From the records, return each line that has the word "minimum" in it.

■ Records contained in a dataset:
- Opening Delimiter -

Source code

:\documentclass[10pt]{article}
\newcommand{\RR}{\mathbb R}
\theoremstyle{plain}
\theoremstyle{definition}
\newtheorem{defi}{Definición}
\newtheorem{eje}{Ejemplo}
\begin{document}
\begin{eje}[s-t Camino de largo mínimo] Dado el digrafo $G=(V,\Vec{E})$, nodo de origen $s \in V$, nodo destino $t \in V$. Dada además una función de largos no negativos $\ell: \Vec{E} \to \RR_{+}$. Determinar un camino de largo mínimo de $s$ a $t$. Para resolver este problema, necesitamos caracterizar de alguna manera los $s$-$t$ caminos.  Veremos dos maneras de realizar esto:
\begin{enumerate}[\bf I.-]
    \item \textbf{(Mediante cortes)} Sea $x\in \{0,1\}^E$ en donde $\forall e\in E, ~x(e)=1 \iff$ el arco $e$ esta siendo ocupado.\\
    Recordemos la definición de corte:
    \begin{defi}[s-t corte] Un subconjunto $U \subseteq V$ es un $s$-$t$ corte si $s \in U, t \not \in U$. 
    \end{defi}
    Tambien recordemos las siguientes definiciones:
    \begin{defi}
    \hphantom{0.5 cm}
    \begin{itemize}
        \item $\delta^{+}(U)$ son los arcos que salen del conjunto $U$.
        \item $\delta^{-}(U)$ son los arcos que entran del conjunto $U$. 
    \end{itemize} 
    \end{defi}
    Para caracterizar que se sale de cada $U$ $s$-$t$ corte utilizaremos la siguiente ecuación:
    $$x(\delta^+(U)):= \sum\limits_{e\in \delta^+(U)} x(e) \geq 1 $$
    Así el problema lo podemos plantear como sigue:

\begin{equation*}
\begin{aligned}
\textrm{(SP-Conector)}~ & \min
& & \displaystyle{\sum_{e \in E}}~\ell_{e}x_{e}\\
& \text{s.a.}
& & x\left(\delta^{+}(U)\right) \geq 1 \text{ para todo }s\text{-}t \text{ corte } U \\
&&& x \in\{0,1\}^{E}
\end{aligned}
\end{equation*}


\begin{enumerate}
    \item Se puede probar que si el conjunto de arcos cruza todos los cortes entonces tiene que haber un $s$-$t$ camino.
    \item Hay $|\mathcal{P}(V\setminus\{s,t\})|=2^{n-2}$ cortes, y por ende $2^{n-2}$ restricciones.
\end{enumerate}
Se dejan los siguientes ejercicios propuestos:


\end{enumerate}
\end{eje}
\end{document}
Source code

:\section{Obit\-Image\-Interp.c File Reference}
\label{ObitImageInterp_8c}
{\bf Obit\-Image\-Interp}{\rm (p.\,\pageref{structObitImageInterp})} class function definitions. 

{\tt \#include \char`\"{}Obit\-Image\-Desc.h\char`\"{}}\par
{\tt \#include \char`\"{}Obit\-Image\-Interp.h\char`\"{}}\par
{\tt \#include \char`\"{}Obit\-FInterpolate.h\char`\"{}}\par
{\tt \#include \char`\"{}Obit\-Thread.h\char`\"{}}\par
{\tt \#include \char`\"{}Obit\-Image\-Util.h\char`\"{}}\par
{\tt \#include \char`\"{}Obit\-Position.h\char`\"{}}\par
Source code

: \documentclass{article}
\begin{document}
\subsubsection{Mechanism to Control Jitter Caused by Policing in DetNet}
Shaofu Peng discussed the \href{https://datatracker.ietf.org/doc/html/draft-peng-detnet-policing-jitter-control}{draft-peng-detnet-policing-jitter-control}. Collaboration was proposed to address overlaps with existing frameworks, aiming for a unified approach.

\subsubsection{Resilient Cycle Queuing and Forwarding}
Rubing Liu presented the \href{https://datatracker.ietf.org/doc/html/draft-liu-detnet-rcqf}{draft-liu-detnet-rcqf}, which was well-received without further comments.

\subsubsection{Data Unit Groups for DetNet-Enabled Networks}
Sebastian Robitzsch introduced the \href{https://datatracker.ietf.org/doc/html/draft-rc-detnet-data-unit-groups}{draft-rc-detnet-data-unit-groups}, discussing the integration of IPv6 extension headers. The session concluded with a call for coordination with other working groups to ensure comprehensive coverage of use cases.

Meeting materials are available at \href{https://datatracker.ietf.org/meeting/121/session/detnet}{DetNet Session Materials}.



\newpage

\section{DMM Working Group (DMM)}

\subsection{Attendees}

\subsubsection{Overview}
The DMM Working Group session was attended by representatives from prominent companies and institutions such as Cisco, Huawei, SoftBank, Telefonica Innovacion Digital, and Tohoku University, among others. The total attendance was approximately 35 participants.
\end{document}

- Closing Delimiter -
- Opening Delimiter -

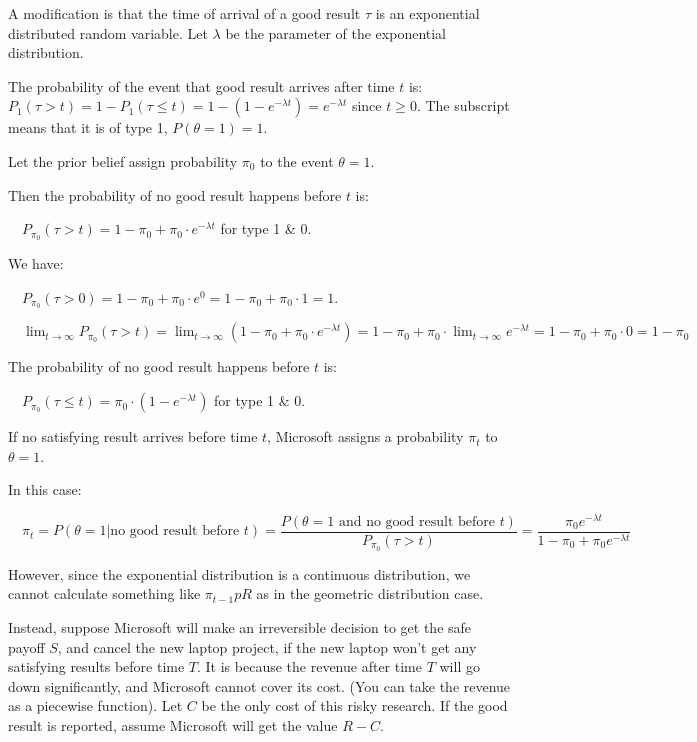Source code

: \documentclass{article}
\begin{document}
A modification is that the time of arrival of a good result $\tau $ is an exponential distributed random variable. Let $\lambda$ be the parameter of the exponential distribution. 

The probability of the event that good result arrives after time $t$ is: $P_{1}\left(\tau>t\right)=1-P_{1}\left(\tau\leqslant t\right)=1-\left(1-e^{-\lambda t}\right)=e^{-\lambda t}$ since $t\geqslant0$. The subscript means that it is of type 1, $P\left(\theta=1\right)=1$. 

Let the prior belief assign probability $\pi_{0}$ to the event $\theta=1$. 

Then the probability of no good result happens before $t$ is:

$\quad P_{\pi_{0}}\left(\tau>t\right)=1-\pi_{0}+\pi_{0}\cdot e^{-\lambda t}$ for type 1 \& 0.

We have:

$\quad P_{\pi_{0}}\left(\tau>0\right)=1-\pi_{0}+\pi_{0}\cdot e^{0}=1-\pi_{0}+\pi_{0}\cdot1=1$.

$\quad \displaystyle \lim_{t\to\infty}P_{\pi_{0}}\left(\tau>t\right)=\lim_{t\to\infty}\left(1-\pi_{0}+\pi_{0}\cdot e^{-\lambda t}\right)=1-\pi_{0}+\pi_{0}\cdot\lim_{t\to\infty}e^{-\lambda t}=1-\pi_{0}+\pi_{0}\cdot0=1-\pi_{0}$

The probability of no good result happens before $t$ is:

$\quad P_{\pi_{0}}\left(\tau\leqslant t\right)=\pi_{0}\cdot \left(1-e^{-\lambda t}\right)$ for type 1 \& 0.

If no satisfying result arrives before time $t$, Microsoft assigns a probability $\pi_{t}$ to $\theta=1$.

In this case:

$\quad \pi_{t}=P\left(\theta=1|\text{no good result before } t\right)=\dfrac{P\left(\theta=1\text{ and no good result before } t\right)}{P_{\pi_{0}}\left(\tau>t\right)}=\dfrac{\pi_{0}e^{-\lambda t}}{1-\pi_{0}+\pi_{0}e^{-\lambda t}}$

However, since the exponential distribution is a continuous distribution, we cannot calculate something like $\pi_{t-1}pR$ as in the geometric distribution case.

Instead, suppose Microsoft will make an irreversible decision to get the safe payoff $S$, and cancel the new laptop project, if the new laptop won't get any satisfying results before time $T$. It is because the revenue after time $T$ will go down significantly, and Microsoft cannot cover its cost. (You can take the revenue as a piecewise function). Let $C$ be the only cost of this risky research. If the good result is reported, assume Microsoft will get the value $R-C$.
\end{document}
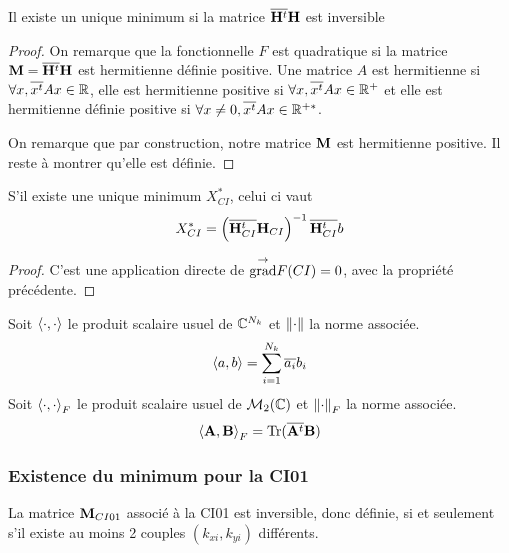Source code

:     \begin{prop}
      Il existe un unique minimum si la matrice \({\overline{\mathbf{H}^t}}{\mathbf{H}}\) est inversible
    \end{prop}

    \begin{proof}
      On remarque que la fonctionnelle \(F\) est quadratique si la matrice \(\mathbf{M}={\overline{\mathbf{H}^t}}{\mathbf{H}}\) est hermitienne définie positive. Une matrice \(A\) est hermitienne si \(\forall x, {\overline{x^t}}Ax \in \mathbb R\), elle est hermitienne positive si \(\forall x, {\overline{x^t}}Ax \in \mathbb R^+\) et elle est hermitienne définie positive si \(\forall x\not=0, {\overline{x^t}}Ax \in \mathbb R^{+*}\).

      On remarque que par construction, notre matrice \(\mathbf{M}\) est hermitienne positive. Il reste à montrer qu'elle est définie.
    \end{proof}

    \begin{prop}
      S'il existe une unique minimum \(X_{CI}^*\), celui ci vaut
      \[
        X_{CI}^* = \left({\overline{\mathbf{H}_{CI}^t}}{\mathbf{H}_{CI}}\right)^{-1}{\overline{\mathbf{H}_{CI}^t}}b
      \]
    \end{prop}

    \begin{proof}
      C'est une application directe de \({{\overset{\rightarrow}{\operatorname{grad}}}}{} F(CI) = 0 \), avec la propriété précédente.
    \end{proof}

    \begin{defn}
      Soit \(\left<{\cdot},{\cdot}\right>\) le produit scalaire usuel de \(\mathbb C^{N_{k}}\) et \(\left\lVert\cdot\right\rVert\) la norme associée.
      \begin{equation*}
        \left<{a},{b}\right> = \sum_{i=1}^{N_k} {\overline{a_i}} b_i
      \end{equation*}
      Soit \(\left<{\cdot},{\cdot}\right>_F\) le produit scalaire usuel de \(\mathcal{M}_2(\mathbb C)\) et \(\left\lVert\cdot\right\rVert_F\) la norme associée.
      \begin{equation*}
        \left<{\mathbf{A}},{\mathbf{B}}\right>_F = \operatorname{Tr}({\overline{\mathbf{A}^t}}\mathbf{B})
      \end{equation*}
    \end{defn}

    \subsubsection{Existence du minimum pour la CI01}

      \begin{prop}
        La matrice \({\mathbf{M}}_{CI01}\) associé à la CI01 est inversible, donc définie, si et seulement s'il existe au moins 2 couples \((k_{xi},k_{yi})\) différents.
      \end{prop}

- Closing Delimiter -

■ TASK RESULT:
      Il existe un unique minimum si la matrice \({\overline{\mathbf{H}^t}}{\mathbf{H}}\) est inversible
      S'il existe une unique minimum \(X_{CI}^*\), celui ci vaut
    \subsubsection{Existence du minimum pour la CI01}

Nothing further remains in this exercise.